> _RECORDS TO USE_:
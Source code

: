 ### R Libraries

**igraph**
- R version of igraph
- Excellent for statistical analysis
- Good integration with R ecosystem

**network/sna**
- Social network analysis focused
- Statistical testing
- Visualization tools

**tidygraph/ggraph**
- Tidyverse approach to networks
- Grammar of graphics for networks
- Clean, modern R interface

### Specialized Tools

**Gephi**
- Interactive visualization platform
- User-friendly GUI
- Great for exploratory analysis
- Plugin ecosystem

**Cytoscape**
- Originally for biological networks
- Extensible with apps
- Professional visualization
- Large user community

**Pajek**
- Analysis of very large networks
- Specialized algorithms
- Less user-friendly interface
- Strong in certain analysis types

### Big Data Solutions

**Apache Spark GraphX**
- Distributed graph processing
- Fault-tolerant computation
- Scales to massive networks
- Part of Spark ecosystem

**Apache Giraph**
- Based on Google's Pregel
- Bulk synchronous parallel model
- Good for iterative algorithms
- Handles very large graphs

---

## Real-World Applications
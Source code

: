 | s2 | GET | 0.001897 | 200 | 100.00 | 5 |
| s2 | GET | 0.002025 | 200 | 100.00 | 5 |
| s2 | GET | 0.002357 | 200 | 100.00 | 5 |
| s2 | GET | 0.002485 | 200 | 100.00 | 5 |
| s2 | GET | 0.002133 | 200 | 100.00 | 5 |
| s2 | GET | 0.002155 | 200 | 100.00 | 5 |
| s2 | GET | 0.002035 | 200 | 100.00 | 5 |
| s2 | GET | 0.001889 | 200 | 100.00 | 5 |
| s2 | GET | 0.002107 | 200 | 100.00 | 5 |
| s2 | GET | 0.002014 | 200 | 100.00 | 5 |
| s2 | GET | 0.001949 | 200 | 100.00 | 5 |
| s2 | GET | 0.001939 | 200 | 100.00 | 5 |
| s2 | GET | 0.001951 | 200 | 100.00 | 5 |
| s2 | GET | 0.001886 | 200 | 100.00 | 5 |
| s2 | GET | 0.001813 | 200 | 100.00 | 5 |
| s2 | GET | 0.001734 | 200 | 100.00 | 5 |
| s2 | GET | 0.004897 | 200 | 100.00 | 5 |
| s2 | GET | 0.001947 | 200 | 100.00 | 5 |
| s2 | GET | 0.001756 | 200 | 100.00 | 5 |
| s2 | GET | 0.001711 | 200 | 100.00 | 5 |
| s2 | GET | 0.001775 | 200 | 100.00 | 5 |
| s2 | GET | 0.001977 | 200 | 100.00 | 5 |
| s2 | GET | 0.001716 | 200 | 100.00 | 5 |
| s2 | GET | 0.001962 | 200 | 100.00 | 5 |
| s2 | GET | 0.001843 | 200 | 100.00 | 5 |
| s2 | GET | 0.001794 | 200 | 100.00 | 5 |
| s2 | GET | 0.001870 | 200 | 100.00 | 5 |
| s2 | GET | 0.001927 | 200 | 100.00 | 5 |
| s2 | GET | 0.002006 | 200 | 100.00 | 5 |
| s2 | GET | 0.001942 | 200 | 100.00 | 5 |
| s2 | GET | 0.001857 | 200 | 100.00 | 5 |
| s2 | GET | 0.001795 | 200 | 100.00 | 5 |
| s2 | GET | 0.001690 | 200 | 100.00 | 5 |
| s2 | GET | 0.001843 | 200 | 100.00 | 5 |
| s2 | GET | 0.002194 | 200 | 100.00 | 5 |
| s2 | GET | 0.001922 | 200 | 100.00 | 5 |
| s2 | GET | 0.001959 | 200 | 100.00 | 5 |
---
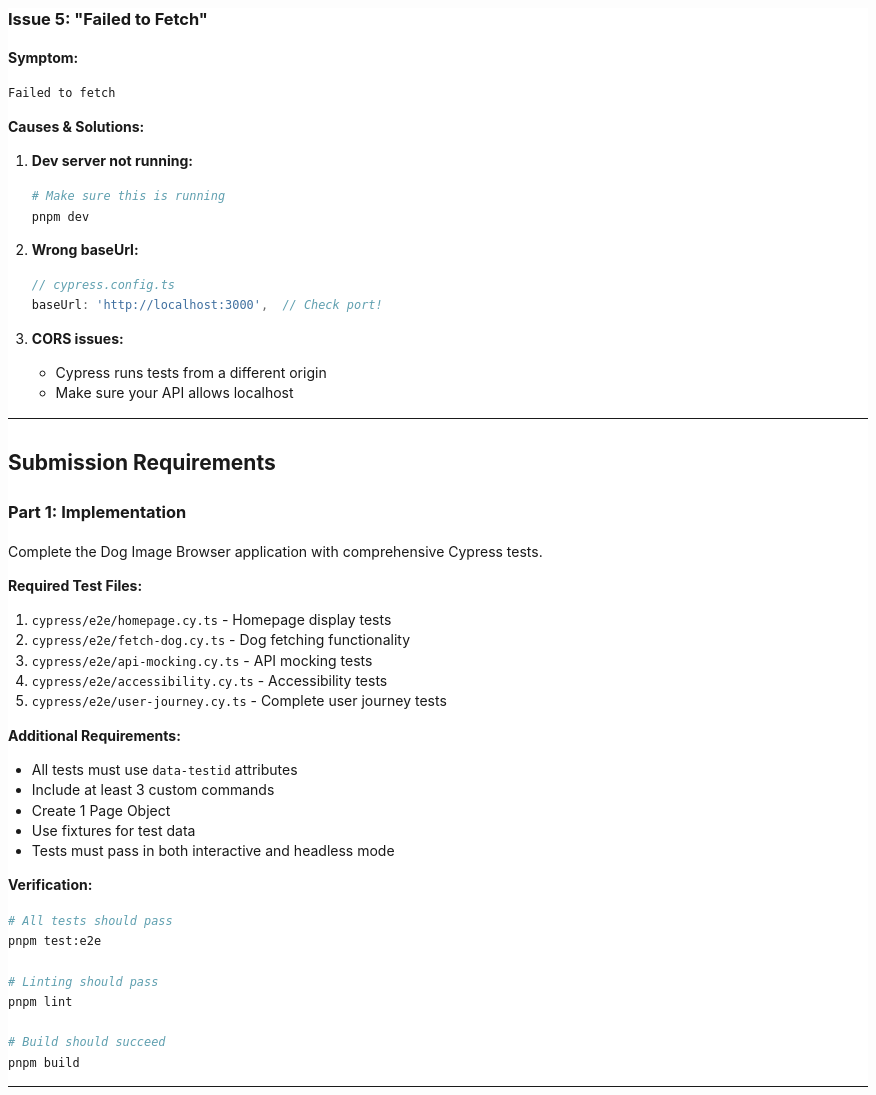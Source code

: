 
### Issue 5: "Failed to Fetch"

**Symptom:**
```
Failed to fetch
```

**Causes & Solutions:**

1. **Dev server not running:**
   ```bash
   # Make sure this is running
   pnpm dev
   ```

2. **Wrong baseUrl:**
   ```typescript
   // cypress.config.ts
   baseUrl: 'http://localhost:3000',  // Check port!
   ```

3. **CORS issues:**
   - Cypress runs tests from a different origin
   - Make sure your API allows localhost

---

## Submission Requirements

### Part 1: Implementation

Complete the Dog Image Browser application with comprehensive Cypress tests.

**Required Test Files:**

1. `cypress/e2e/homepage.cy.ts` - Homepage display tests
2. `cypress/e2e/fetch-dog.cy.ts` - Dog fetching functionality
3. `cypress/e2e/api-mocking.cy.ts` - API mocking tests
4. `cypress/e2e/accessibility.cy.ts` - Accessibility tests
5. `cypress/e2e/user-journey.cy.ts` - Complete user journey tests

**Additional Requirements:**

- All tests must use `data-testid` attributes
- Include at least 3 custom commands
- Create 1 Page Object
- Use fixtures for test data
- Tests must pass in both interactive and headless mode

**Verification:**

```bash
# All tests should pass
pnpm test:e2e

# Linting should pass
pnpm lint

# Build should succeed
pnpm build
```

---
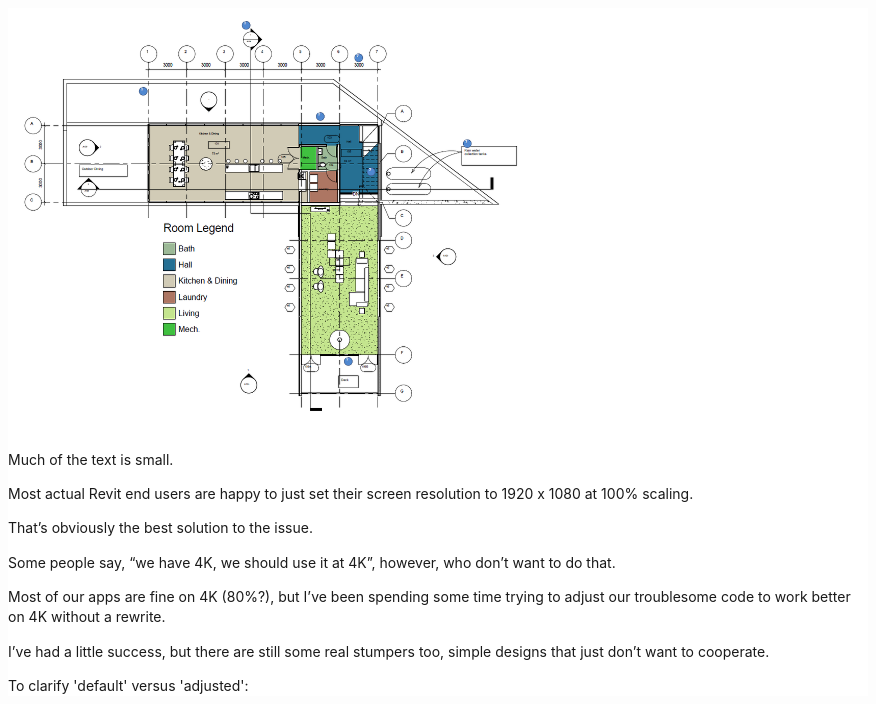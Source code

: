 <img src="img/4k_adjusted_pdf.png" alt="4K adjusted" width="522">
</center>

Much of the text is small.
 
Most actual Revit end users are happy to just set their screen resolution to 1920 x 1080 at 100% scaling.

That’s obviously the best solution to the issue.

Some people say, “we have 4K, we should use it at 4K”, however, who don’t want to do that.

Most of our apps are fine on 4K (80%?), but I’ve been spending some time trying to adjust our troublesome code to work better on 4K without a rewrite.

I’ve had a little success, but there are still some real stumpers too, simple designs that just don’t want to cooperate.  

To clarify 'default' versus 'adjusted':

> _THE TASK_: When the word "baseUrl" shows up in a line of the entries, pull that line out.

> _OUTPUT OF THE TASK_:
2. **Wrong baseUrl:**
   baseUrl: 'http://localhost:3000',  // Check port!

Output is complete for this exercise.